Aim of the exercise:
Take the data below and write it out exactly, except for the pictures.

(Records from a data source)
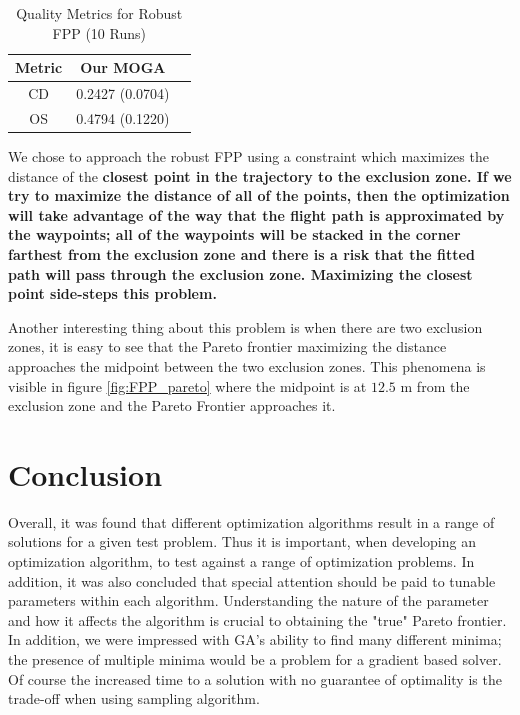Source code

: \documentclass{article}
\begin{document}
\begin{table}[H]
\caption{Quality Metrics for Robust FPP (10 Runs)} 
\centering 
\begin{tabular}{|c|c|c|} 
\hline  
Metric &  Our MOGA \\ \hline
CD & 0.2427 (0.0704) \\ \hline
OS & 0.4794 (0.1220) \\ \hline
\end{tabular}
\label{tab:robustFPP} 
\end{table}

We chose to approach the robust FPP using a constraint which maximizes the distance of the \bf closest \rm point in the trajectory to the exclusion zone.  If we try to maximize the distance of all of the points, then the optimization will take advantage of the way that the flight path is approximated by the waypoints;  all of the waypoints will be stacked in the corner farthest from the exclusion zone and there is a risk that the fitted path will pass through the exclusion zone.  Maximizing the closest point side-steps this problem.  

Another interesting thing about this problem is when there are two exclusion zones, it is easy to see that the Pareto frontier maximizing  the distance approaches the midpoint between the two exclusion zones. This phenomena is visible in figure \ref{fig:FPP_pareto} where the midpoint is at $12.5$ m from the exclusion zone and the Pareto Frontier approaches it.  




%

\section{Conclusion}

Overall, it was found that different optimization algorithms result in a range of solutions for a given test problem. Thus it is important, when developing an optimization algorithm, to test against a range of optimization problems. In addition, it was also concluded that special attention should be paid to tunable parameters within each algorithm. Understanding the nature of the parameter and how it affects the algorithm is crucial to obtaining the "true" Pareto frontier. In addition, we were impressed with GA's ability to find many different minima; the presence of multiple minima would be a problem for a gradient based solver. Of course the increased time to a solution with no guarantee of optimality is the trade-off when using sampling algorithm.

 
\vspace{-0.1in}


 
 
\end{document}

Result of this exercise:
Source code

: \documentclass{article}
\begin{document}
\begin{table}[H]
\caption{Quality Metrics for Robust FPP (10 Runs)} 
\centering 
\begin{tabular}{|c|c|c|} 
\hline  
Metric &  Our MOGA \\ \hline
CD & 0.2427 (0.0704) \\ \hline
OS & 0.4794 (0.1220) \\ \hline
\end{tabular}
\label{tab:robustFPP} 
\end{table}

We chose to approach the robust FPP using a constraint which maximizes the distance of the \bf closest \rm point in the trajectory to the exclusion zone.  If we try to maximize the distance of all of the points, then the optimization will take advantage of the way that the flight path is approximated by the waypoints;  all of the waypoints will be stacked in the corner farthest from the exclusion zone and there is a risk that the fitted path will pass through the exclusion zone.  Maximizing the closest point side-steps this problem.  

Another interesting thing about this problem is when there are two exclusion zones, it is easy to see that the Pareto frontier maximizing  the distance approaches the midpoint between the two exclusion zones. This phenomena is visible in figure \ref{fig:FPP_pareto} where the midpoint is at $12.5$ m from the exclusion zone and the Pareto Frontier approaches it.  




%

\section{Conclusion}

Overall, it was found that different optimization algorithms result in a range of solutions for a given test problem. Thus it is important, when developing an optimization algorithm, to test against a range of optimization problems. In addition, it was also concluded that special attention should be paid to tunable parameters within each algorithm. Understanding the nature of the parameter and how it affects the algorithm is crucial to obtaining the "true" Pareto frontier. In addition, we were impressed with GA's ability to find many different minima; the presence of multiple minima would be a problem for a gradient based solver. Of course the increased time to a solution with no guarantee of optimality is the trade-off when using sampling algorithm.

 
\vspace{-0.1in}


 
 
\end{document}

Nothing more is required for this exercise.